▶ Instructions to follow
Show all lines below holding the string "features".
━━━━━━━━━━━━━━━━
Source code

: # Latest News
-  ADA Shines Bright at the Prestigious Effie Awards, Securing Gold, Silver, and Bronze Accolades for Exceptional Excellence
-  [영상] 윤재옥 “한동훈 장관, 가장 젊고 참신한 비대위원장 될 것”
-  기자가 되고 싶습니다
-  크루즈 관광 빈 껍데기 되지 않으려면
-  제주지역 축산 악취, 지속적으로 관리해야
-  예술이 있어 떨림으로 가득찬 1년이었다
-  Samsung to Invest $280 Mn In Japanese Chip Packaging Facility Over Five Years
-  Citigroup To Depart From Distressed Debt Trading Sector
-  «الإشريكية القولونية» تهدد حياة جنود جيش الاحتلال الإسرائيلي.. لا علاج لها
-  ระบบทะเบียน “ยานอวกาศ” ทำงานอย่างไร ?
━━━━━━━━━━━━━━━━
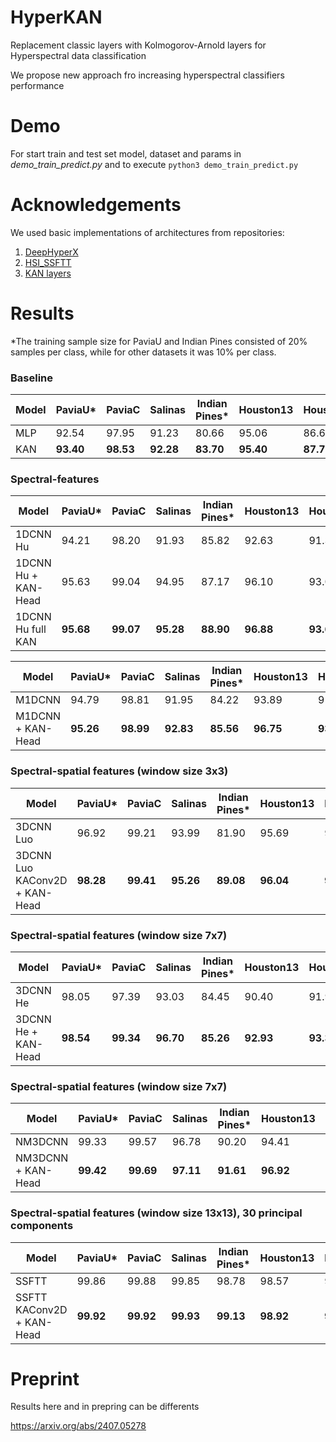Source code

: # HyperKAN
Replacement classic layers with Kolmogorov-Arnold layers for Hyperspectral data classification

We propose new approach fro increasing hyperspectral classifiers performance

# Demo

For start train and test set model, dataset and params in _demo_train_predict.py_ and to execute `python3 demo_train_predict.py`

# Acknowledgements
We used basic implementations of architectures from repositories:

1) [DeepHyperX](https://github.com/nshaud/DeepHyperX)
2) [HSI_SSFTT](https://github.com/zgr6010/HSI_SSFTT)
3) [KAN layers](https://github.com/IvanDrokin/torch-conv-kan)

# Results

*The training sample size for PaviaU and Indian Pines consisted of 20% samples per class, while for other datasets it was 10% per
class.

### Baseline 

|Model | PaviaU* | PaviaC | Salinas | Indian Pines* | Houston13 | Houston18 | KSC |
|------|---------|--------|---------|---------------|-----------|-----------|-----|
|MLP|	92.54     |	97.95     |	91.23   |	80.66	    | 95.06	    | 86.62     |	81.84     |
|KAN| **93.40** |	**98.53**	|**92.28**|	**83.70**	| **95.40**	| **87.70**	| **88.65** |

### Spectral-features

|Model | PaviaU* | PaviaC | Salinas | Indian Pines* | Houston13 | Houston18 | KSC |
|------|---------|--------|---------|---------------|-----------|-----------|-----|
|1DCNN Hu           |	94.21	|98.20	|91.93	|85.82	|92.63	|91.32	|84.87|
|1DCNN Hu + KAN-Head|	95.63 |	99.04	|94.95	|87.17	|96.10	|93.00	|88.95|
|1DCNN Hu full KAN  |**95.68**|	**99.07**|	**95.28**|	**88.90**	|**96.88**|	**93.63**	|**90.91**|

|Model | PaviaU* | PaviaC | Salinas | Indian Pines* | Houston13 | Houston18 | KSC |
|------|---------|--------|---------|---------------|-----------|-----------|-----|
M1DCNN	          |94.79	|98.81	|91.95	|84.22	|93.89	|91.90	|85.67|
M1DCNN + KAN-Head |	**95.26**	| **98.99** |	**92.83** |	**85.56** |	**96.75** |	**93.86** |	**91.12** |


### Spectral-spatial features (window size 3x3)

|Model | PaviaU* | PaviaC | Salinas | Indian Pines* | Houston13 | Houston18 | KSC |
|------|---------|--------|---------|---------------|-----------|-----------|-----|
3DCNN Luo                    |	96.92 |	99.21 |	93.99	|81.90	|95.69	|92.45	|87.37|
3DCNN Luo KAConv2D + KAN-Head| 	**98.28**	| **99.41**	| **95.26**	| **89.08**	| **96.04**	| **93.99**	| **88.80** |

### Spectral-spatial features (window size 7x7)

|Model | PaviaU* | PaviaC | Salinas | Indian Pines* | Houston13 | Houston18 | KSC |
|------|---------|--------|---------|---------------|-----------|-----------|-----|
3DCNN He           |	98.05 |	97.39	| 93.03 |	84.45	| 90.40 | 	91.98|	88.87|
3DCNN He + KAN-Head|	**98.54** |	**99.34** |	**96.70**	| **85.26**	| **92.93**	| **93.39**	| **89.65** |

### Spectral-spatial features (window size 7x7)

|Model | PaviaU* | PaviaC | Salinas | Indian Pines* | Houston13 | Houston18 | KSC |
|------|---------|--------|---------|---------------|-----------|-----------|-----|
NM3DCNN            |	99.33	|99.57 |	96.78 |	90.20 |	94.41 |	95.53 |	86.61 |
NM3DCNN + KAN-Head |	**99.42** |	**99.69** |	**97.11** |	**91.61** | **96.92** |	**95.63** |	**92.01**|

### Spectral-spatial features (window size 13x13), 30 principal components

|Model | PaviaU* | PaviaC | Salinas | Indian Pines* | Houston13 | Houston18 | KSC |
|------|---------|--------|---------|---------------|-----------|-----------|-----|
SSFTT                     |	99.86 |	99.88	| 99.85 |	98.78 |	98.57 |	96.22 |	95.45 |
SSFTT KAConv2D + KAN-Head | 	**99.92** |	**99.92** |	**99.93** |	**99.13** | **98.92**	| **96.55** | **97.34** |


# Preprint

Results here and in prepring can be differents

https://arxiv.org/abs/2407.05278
━━━━━━━━━━━━━━━━
▶ Problem solution
### Spectral-features
### Spectral-spatial features (window size 3x3)
### Spectral-spatial features (window size 7x7)
### Spectral-spatial features (window size 7x7)
### Spectral-spatial features (window size 13x13), 30 principal components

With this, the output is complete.